The heme prosthetic group of cyt P450 has a cysteine S as axial ligand (X or Y). The other axial position, where O2 binds, may be open or have a bound H2O, that is displaced by O2 (Chime exercise). There are many variants of cytochrome P450. Some have broad substrate specificity. Some are in mitochondria. Others are associated with ER membranes. Substrates include steroids & non-polar xenobiotics (drugs & other foreign compounds). Detoxification involves reactions like hydroxylation that increase polarity, so compounds can be excreted by the kidneys.

Farnesyl pyrophosphate, an intermediate on the pathway for cholesterol synthesis, also serves as precursor for synthesis of various isoprenoids: dolichol (role in synthesis of oligosaccharide chains of glycoproteins) coenzyme Q (ubiquinone, role in electron transfer chain) prenylated proteins (geranylgeranyl & farnesyl groups anchor some proteins to membranes).

Regulation of Cholesterol Synthesis HMG-CoA Reductase, the rate-limiting step on the pathway for synthesis of cholesterol, is a major control point. Regulation relating to cellular uptake of cholesterol will be discussed in the next class. Short-term regulation: HMG-CoA Reductase is inhibited by phosphorylation, catalyzed by AMP-Dependent Protein Kinase. This kinase is active when cellular AMP is high, corresponding to when ATP is low. Thus, when cellular ATP is low, energy is not expended in synthesizing cholesterol.

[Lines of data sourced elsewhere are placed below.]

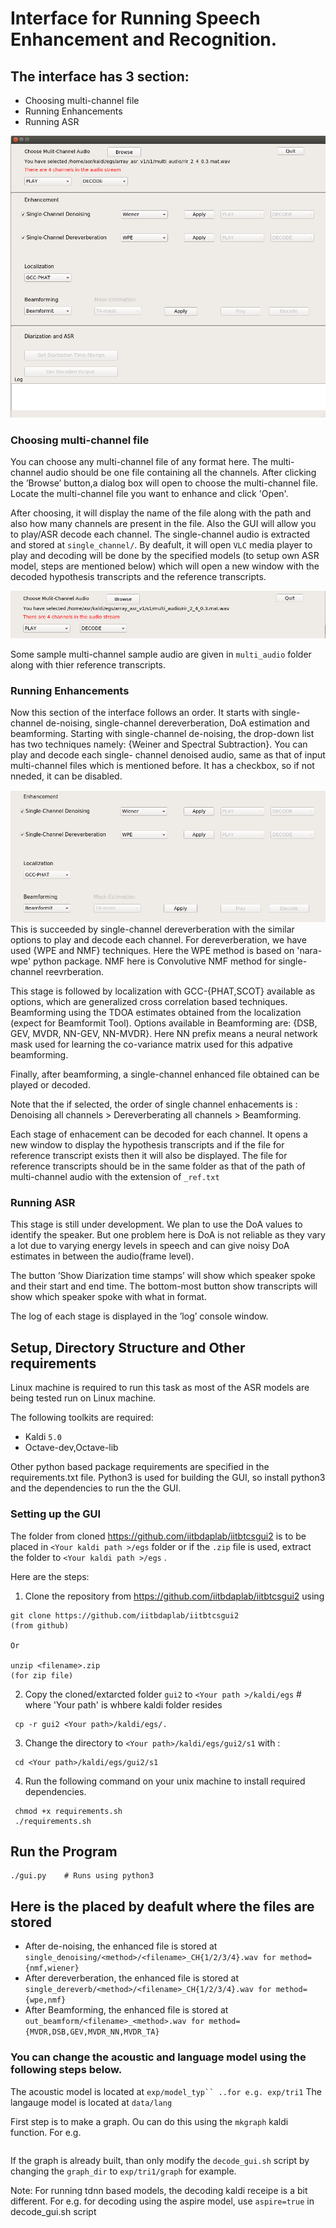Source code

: # Interface for Running Speech Enhancement and Recognition.

## The interface has 3 section:
* Choosing multi-channel file
* Running Enhancements
* Running ASR

![GUI for Analysis](https://github.com/iitbdaplab/iitbtcsgui2/blob/master/analysis.png)

### Choosing multi-channel file
You can choose any multi-channel file of any format here. The multi-channel audio should be one file containing all the channels. After clicking the ’Browse’ button,a dialog box will open to choose the multi-channel file. Locate the multi-channel file you want to enhance and click 'Open'.

After choosing, it will display the name of the file along with the path and also how many channels are present in the file.
Also the GUI will allow you to play/ASR decode each channel. The single-channel audio is extracted and stored at ```single_channel/```. By deafult, it will open ```VLC``` media player to play and decoding will be done by the specified models (to setup own ASR model, steps are mentioned below) which will open a new window with the decoded hypothesis transcripts and the reference transcripts. 

![Section 1 of the GUI](https://github.com/iitbdaplab/iitbtcsgui2/blob/master/sec1.png)

Some sample multi-channel sample audio are given in ```multi_audio``` folder along with thier reference transcripts.


### Running Enhancements

Now this section of the interface follows an order. It starts with single-channel de-noising,
single-channel dereverberation, DoA estimation and beamforming.
Starting with single-channel de-noising, the drop-down list has two techniques namely:
{Weiner and Spectral Subtraction}. You can  play and decode each single-
channel denoised audio, same as that of input multi-channel files which is mentioned before. It has a checkbox, so if not nneded, it can be disabled. 


![Section 2 of the GUI](https://github.com/iitbdaplab/iitbtcsgui2/blob/master/sec2.png)
This is succeeded by single-channel dereverberation with the similar options to play and decode each channel. For dereverberation, we have used {WPE and NMF} techniques. Here the WPE method is based on 'nara-wpe' python package. NMF here is Convolutive NMF method for single-channel reevrberation.

This stage is followed by localization with GCC-{PHAT,SCOT} available as options, which are generalized cross correlation based techniques. Beamforming using the TDOA estimates obtained from the localization (expect for Beamformit Tool). Options available in Beamforming are: {DSB, GEV, MVDR, NN-GEV, NN-MVDR}. Here NN prefix means a neural network mask used for learning the co-variance matrix used for this adpative beamforming. 

Finally, after beamforming, a single-channel enhanced file obtained can be played or decoded.

Note that the if selected, the order of single channel enhacements is : Denoising all channels > Dereverberating all channels > Beamforming. 

Each stage of enhacement can be decoded for each channel. It opens a new window to display the hypothesis transcripts and if the file for reference transcript exists then it will also be displayed. The file for reference transcripts should be in the same folder as that of the path of multi-channel audio with the extension of ```_ref.txt```

### Running ASR
This stage is still under development. We plan to use the DoA values to identify the
speaker. But one problem here is DoA is not reliable as they vary a lot due to varying
energy levels in speech and can give noisy DoA estimates in between the audio(frame
level). 

The button ’Show Diarization time stamps’ will show which speaker spoke and
their start and end time. The bottom-most button show transcripts will show which
speaker spoke with what in <speaker id: text >format.
  
  
The log of each stage is displayed in the ’log’ console window.  
  
## Setup, Directory Structure and Other requirements

Linux machine is required to run this task as most of the ASR models are being tested
run on Linux machine.

The following toolkits are required:
* Kaldi ```5.0```
* Octave-dev,Octave-lib

Other python based package requirements are specified in the requirements.txt file. Python3 is used for building the GUI, so install python3 and the dependencies to run the the GUI.

### Setting up the GUI

The folder from cloned https://github.com/iitbdaplab/iitbtcsgui2 is to be placed in ```<Your kaldi path >/egs``` folder or if the ```.zip``` file is used, extract the folder to ```<Your kaldi path >/egs``` .
  
Here are the steps:

1) Clone the repository from https://github.com/iitbdaplab/iitbtcsgui2 using

  ```
  git clone https://github.com/iitbdaplab/iitbtcsgui2                 (from github)
  
  Or 
  
  unzip <filename>.zip                                                (for zip file)
 ```

2) Copy the cloned/extarcted folder ```gui2```  to  ```<Your path >/kaldi/egs```   # where 'Your path' is whbere kaldi folder resides
  ```
   cp -r gui2 <Your path>/kaldi/egs/.
  ```

3) Change the directory to ```<Your path>/kaldi/egs/gui2/s1``` with : 
```
 cd <Your path>/kaldi/egs/gui2/s1
```  
 
4) Run the following command on your unix machine to install required dependencies.

  ```
   chmod +x requirements.sh
   ./requirements.sh
  ```

## Run the Program
 ```
 ./gui.py    # Runs using python3
 
```
## Here is the placed by deafult where the files are stored
* After de-noising, the enhanced file is stored at ```single_denoising/<method>/<filename>_CH{1/2/3/4}.wav for method={nmf,wiener}```
* After dereverberation, the enhanced file is stored at ```single_dereverb/<method>/<filename>_CH{1/2/3/4}.wav for method={wpe,nmf}```
* After Beamforming, the enhanced file is stored at ```out_beamform/<filename>_<method>.wav for method={MVDR,DSB,GEV,MVDR_NN,MVDR_TA} ```

### You can change the acoustic and language model using the following steps below.
The acoustic model is located at ```exp/model_typ`` ..for e.g. exp/tri1```
The langauge model is located at ```data/lang```

First step is to make a graph. Ou can do this using the ```mkgraph``` kaldi function. For e.g. 

```utils/mkgraph.sh data/lang exp/tri1 exp/tri1/graph || exit 1;
```

If the graph is already built, than only modify the ``decode_gui.sh`` script by changing the ```graph_dir``` to ```exp/tri1/graph```  for example.

Note: For running tdnn based models, the decoding kaldi receipe is a bit different. For e.g. for decoding using the aspire model, use ```aspire=true``` in decode_gui.sh script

Long-term regulation is by varied transcription and degradation of HMG-CoA Reductase and other enzymes of the pathway for synthesis of cholesterol. The level of of HMG-CoA Reductase is modulated by regulated proteolysis. Degradation of HMG-CoA Reductase is stimulated by oxidized derivatives of cholesterol, mevalonate, & farnesol (dephosphorylated farnesyl pyrophosphate). The membrane domain of HMG-CoA Reductase has a sterol-sensing domain that may have a role in activation of the enzyme’s degradation. Transcription factors called SREBPs (sterol regulatory element binding proteins), particularly SREBP-2, also respond to cell sterol levels.

When sterol levels are low, SREBPs are released by cleavage of precursor proteins in ER membranes. SREBPs translocate into the nucleus where they activate transcription of genes for HMG-CoA Reductase & other cholesterol synthesis enzymes. SCAP (SREBP cleavage-activating protein) has a sterol-sensing domain similar to that of HMG-CoA Reductase. SCAP transports the SREBP precursor to the golgi, where protease S1P cleaves it. A 2nd protease S2P then cleaves in the membrane domain to release the N-terminal SREBP.

Pharmaceutical Intervention Drugs used to inhibit cholesterol synthesis include competitive inhibitors of HMG-CoA Reductase. Examples include various "statin drugs" such as lovastatin (mevacor) and derivatives (e.g., zocor). A portion of each of these compounds is analogous in structure to mevalonate. In addition, it has been suggested that the ring structures of the statin drubs may associated with the NADPH binding site in the enzyme.